W dzisiejszych czasach nikt nie będzie płacić za lichy świstek papieru, udający gazetę. Na entuzjazmie i patriotycznych hasłach medialne biznesy się robiło być może 20 lat temu, dziś konsument chce przede wszystkim dostać jakościowy produkt. Dobrze to rozumieją wydawcy rosyjskojęzycznej prasy na Litwie – właśnie dlatego np. nakład tygodnika „Ekspres Nedelia” sięga 60 tys. egzemplarzy, a w regionie wileńskim jego czytelnictwo jest większe niż czytelnictwo jakiejkolwiek innej gazety (rosyjsko-, polsko- lub litewskojęzycznej!) — w ich pismach każdy znajdzie coś dla siebie: tęskniący za Związkiem Radzieckim emeryta – komentarz na temat złych „pribałtów-nacjonalistów”, interesujący się polityką inteligenta – komentarze przywódców wszystkich liczących się litewskich partii politycznych (od skrajnej prawicy do lewicy), młodzież – artykuły o gwiazdach kina i muzyki, i nawet patriotyczny Polak – wywiad z Tomaszewskim. I niestety nie rozumieją tego wydawcy prasy polskojęzycznej. „Tygodnik Wileńszczyzny” (własność kilku prominentnych działaczy AWPL z rejonu wileńskiego) i „Magazyn Wileński” (własność prezesa ZPL Michała Mackiewicza) w „biuletyny frontowe” przekształcili się już dawno temu. W zamian dostali pieniądze, komfortowe warunki pracy, kolorowy druk i już nie muszą się troszczyć o to ilu czytelników „biuletyn” czyta. „Kurier” przez jakiś czas mniej lub bardziej skutecznie próbował lawirować pomiędzy wiernością Partii i wiernością zasadom. I teraz za to płaci. Nisza „biuletynów frontowych” jest już zajęta, Partia nie potrzebuje jeszcze jednej ulotki (w dodatku do niej nienależącej, a więc potencjalnie niepewnej), zaś na walkę o inne nisze – nie ma ani pieniędzy, ani pomysłu.

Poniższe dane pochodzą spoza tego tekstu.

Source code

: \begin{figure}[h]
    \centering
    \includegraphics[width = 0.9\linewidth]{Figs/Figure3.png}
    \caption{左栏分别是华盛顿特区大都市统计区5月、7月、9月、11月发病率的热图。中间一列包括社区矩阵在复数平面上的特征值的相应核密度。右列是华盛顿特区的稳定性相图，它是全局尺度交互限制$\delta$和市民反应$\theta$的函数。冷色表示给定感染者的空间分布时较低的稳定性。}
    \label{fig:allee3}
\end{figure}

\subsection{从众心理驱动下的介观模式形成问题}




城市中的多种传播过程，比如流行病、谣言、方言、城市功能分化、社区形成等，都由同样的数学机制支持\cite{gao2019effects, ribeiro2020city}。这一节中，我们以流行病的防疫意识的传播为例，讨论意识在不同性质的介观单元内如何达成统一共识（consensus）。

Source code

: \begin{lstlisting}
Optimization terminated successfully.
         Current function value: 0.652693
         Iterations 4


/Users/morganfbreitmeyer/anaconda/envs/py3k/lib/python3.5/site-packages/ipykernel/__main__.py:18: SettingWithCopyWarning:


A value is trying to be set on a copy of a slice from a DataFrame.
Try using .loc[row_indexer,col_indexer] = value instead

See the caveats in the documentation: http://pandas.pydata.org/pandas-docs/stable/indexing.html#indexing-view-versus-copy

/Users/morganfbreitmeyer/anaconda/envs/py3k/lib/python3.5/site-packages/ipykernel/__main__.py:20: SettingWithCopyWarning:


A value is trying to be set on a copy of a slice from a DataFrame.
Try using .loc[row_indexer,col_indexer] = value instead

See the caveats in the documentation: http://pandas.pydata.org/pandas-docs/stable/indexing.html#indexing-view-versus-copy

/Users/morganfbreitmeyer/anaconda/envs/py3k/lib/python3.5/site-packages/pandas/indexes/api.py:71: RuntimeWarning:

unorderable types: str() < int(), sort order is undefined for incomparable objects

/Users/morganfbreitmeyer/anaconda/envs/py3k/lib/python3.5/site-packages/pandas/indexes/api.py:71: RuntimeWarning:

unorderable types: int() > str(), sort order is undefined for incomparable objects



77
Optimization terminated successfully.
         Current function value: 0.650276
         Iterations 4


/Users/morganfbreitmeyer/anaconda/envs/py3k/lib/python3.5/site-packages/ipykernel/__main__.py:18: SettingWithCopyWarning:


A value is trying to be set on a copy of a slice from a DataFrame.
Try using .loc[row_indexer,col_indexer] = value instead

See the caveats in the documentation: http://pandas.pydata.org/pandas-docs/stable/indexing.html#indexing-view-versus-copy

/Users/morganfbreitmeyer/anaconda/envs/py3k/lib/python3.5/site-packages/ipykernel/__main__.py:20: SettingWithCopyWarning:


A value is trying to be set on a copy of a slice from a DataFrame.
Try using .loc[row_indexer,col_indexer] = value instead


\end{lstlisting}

Moim zdaniem całe to obecne zamieszanie skończy się jednak słodko-kwaśnym happyendem. Senatorzy ostatecznie pójdą po rozum do głowy i przydzielą tych dodatkowych 27 tysięcy złotych („Ja uważam, że „Kurier Wileński” również wytrzyma zmniejszenie o 27 tysięcy zł, jeśli idzie o działalność bieżącą. Proszę mi uwierzyć. Kupią tańszy papier, cieńszy” – miał podobno powiedzieć senator Łukasz Abgarowicz) na wsparcie dla „jedynego polskiego dziennika na wschód od Bugu”. Trzeba będzie tylko jeszcze trochę niżej się senatorom pokłonić. Niestety ani 27, ani 50 tysięcy złotych nie rozwiążą fundamentalnych problemów „Kuriera Wileńskiego” (jak żadnego problemu nie rozwiązały miliony (podobno 63!) złotych wpakowane przez RP wciągu ostatnich kilku lat w różne inne projekty na Wileńszczyźnie), a tylko przedłużą jego agonię.